The prevailing high cost of fuel has been a major burden to Dr Ruto’s government contributing the largest amount to the subsidy expenditure. The subsidy alone costs the government some Sh8 billion monthly depending on fuel consumption during the month.
A litre of petrol is now retailing at Sh177.3 in Nairobi after the Energy and Petroleum Regulatory Authority (Epra) cut the prices by Sh1 in last week’s monthly prices review, diesel is retailing at Sh162 and kerosene at Sh145.94.
To reduce its subsidy burden, however, the government has been cross-subsidizing the three fuel products.
The price of a litre of petrol is Sh9.94 above the market price to help bring down the cost of diesel, while a subsidy of Sh17.68 per litre was maintained on kerosene.
“The price of diesel has been cross-subsidized with that of super petrol while a subsidy of Sh17.68/litre has been maintained for kerosene in order to cushion consumers from the otherwise high prices,” said Epra Director-General Daniel Kiptoo.
The government has also spent billions to subsidise fertiliser to boost production amid high costs of farming input which is among the major factors that have contributed to low crop production leading to high food prices.

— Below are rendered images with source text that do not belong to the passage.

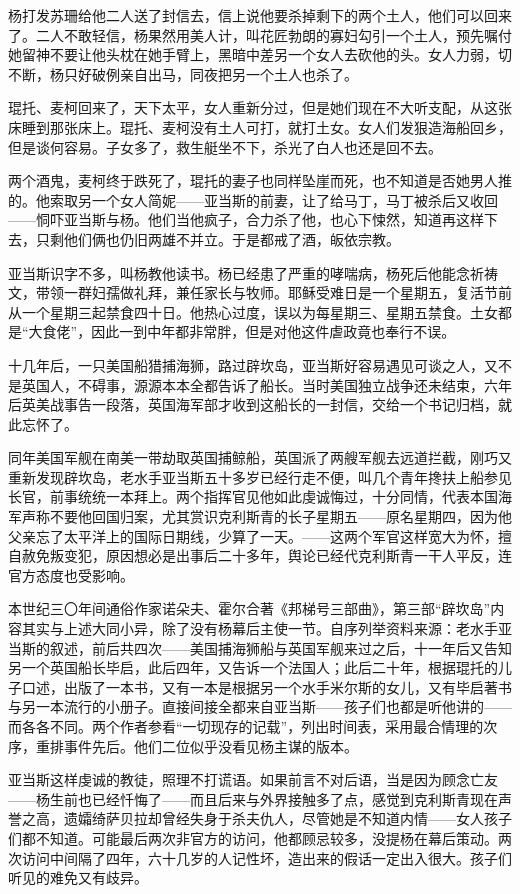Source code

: \par 杨打发苏珊给他二人送了封信去，信上说他要杀掉剩下的两个土人，他们可以回来了。二人不敢轻信，杨果然用美人计，叫花匠勃朗的寡妇勾引一个土人，预先嘱付她留神不要让他头枕在她手臂上，黑暗中差另一个女人去砍他的头。女人力弱，切不断，杨只好破例亲自出马，同夜把另一个土人也杀了。
\par 琨托、麦柯回来了，天下太平，女人重新分过，但是她们现在不大听支配，从这张床睡到那张床上。琨托、麦柯没有土人可打，就打土女。女人们发狠造海船回乡，但是谈何容易。子女多了，救生艇坐不下，杀光了白人也还是回不去。
\par 两个酒鬼，麦柯终于跌死了，琨托的妻子也同样坠崖而死，也不知道是否她男人推的。他索取另一个女人简妮——亚当斯的前妻，让了给马丁，马丁被杀后又收回——恫吓亚当斯与杨。他们当他疯子，合力杀了他，也心下悚然，知道再这样下去，只剩他们俩也仍旧两雄不并立。于是都戒了酒，皈依宗教。
\par 亚当斯识字不多，叫杨教他读书。杨已经患了严重的哮喘病，杨死后他能念祈祷文，带领一群妇孺做礼拜，兼任家长与牧师。耶稣受难日是一个星期五，复活节前从一个星期三起禁食四十日。他热心过度，误以为每星期三、星期五禁食。土女都是“大食佬”，因此一到中年都非常胖，但是对他这件虐政竟也奉行不误。
\par 十几年后，一只美国船猎捕海狮，路过辟坎岛，亚当斯好容易遇见可谈之人，又不是英国人，不碍事，源源本本全都告诉了船长。当时美国独立战争还未结束，六年后英美战事告一段落，英国海军部才收到这船长的一封信，交给一个书记归档，就此忘怀了。
\par 同年美国军舰在南美一带劫取英国捕鲸船，英国派了两艘军舰去远道拦截，刚巧又重新发现辟坎岛，老水手亚当斯五十多岁已经行走不便，叫几个青年搀扶上船参见长官，前事统统一本拜上。两个指挥官见他如此虔诚悔过，十分同情，代表本国海军声称不要他回国归案，尤其赏识克利斯青的长子星期五——原名星期四，因为他父亲忘了太平洋上的国际日期线，少算了一天。——这两个军官这样宽大为怀，擅自赦免叛变犯，原因想必是出事后二十多年，舆论已经代克利斯青一干人平反，连官方态度也受影响。
\par 本世纪三〇年间通俗作家诺朵夫、霍尔合著《邦梯号三部曲》，第三部“辟坎岛”内容其实与上述大同小异，除了没有杨幕后主使一节。自序列举资料来源：老水手亚当斯的叙述，前后共四次——美国捕海狮船与英国军舰来过之后，十一年后又告知另一个英国船长毕启，此后四年，又告诉一个法国人；此后二十年，根据琨托的儿子口述，出版了一本书，又有一本是根据另一个水手米尔斯的女儿，又有毕启著书与另一本流行的小册子。直接间接全都来自亚当斯——孩子们也都是听他讲的——而各各不同。两个作者参看“一切现存的记载”，列出时间表，采用最合情理的次序，重排事件先后。他们二位似乎没看见杨主谋的版本。
\par 亚当斯这样虔诚的教徒，照理不打谎语。如果前言不对后语，当是因为顾念亡友——杨生前也已经忏悔了——而且后来与外界接触多了点，感觉到克利斯青现在声誉之高，遗孀绮萨贝拉却曾经失身于杀夫仇人，尽管她是不知道内情——女人孩子们都不知道。可能最后两次非官方的访问，他都顾忌较多，没提杨在幕后策动。两次访问中间隔了四年，六十几岁的人记性坏，造出来的假话一定出入很大。孩子们听见的难免又有歧异。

The government in September announced it had set aside Sh3.55 billion to subsidize 71,000 metric tonnes (1.42 million 50-kg bags) of fertiliser for growing crops to boost productivity.
The fertilizer was geared to support cultivation on about 1.4 million acres of land.
This comes as maize prices have shot up sharply this year due to the low local production.
Maize production declined by 12.8 percent in 2021 from 42.1 million bags in 2020 to 36.7 million bags in 2021 due to prolonged dry conditions for parts of the year.
The high expenditure on subsidies means Dr Ruto is following in the footsteps of his predecessor Uhuru Kenyatta, who spent Sh67.17 billion in subsidies for key commodities in his last four months in office.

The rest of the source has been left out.